**Exercise aim:**
Find every line of the records that has "Partie" and return it.
•••
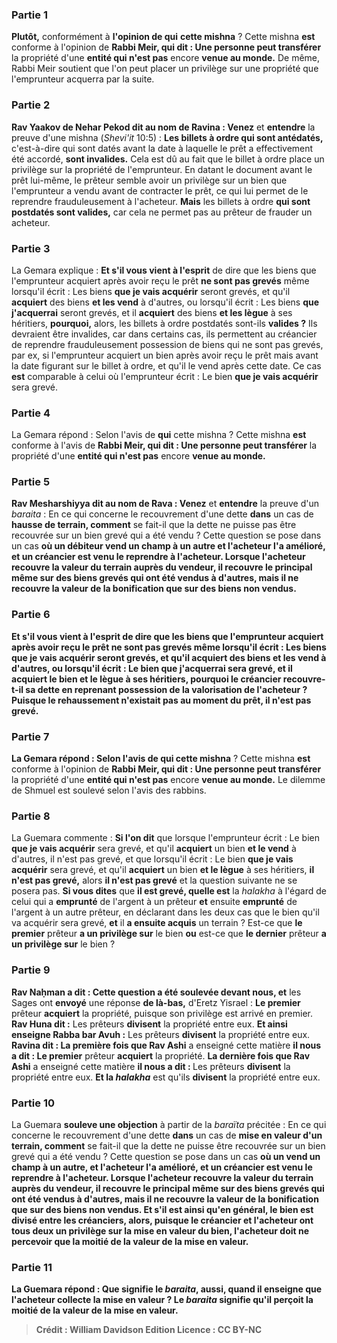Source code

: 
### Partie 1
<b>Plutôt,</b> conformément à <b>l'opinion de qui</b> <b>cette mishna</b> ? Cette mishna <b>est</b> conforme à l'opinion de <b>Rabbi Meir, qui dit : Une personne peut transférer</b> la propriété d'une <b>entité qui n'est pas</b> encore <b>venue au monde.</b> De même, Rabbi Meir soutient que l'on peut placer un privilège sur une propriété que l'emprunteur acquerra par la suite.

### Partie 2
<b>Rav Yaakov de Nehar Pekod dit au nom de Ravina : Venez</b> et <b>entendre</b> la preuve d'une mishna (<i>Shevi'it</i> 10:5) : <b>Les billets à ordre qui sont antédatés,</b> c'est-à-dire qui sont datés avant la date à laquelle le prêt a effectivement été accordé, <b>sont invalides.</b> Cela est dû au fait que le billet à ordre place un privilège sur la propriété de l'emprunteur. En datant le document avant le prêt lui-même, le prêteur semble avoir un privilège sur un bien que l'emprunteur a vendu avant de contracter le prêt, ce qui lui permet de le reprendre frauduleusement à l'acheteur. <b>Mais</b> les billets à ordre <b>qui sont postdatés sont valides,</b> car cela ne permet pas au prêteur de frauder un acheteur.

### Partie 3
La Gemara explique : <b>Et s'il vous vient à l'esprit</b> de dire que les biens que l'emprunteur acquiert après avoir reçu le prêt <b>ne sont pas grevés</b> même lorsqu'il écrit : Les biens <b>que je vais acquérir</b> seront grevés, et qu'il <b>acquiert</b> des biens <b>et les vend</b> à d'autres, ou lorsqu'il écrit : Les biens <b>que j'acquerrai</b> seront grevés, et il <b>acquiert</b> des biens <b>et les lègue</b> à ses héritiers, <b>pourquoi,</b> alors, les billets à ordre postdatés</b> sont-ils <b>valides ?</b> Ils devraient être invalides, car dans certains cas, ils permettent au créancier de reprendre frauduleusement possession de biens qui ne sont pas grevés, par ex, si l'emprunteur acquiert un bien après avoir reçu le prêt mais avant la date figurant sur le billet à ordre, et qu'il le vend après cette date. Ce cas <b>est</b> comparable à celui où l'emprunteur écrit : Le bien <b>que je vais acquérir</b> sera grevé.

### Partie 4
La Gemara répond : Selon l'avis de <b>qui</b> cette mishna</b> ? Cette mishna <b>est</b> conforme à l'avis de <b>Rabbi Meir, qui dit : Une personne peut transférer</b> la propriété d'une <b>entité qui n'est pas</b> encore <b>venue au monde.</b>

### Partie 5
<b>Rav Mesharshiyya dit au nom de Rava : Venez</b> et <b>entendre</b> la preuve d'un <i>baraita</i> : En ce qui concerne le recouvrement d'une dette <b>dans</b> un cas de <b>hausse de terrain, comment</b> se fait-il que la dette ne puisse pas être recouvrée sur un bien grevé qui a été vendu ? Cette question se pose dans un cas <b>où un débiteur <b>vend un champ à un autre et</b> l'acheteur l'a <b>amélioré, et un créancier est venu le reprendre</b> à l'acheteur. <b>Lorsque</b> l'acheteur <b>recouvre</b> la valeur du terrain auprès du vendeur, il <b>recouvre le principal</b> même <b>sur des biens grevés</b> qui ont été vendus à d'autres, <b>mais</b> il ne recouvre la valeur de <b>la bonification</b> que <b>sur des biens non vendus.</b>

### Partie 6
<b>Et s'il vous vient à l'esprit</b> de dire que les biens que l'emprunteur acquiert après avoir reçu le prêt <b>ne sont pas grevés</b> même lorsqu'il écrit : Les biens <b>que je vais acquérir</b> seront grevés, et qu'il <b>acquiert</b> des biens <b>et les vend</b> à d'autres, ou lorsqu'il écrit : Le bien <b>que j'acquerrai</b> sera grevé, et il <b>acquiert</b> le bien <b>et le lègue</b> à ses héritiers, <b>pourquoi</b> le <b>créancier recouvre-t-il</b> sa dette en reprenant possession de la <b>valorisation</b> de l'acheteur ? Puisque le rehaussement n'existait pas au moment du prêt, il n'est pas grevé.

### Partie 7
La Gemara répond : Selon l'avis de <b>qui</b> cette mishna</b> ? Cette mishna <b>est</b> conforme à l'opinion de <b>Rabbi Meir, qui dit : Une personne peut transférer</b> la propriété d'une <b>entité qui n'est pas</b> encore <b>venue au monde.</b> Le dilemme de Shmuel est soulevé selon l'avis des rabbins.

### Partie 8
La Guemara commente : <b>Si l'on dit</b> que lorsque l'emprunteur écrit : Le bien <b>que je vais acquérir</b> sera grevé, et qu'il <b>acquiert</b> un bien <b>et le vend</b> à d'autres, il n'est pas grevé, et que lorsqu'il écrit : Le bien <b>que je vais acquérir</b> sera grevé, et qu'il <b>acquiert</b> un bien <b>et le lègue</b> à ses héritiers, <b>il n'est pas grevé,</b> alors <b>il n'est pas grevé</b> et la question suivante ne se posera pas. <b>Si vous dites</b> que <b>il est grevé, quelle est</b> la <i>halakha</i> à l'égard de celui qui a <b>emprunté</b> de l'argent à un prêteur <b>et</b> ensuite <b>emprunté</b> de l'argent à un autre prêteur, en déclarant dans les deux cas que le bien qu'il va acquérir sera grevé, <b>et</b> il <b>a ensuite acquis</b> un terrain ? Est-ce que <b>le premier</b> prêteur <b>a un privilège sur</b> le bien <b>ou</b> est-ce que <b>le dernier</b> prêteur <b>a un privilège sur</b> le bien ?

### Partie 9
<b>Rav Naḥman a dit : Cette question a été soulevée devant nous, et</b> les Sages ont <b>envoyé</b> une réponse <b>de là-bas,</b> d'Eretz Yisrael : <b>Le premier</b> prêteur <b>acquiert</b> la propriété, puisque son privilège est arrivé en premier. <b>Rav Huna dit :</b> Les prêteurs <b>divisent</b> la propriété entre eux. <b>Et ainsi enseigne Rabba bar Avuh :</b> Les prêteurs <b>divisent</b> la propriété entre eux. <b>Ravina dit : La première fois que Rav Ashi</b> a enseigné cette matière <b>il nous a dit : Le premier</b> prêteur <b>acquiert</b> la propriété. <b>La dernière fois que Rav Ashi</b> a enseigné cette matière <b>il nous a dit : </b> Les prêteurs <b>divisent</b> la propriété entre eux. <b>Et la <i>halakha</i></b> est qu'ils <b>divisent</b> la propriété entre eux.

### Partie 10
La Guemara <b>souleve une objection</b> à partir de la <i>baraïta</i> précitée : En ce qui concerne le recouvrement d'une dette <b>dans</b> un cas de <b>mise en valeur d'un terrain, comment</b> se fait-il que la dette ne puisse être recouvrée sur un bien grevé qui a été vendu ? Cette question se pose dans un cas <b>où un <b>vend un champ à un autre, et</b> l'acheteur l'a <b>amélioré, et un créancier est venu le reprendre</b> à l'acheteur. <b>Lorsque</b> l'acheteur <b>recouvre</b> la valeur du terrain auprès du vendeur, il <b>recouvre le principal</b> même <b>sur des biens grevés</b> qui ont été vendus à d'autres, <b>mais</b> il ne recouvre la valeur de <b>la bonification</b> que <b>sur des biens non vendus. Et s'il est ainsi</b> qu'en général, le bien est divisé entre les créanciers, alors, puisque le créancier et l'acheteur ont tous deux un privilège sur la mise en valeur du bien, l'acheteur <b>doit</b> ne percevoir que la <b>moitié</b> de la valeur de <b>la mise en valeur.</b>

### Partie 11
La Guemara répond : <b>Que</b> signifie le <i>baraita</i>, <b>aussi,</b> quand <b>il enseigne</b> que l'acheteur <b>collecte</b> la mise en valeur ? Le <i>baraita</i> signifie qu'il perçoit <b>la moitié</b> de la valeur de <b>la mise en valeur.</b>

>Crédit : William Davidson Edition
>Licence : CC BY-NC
•••
**Result for this exercise:**
### Partie 1
### Partie 2
### Partie 3
### Partie 4
### Partie 5
### Partie 6
### Partie 7
### Partie 8
### Partie 9
### Partie 10
### Partie 11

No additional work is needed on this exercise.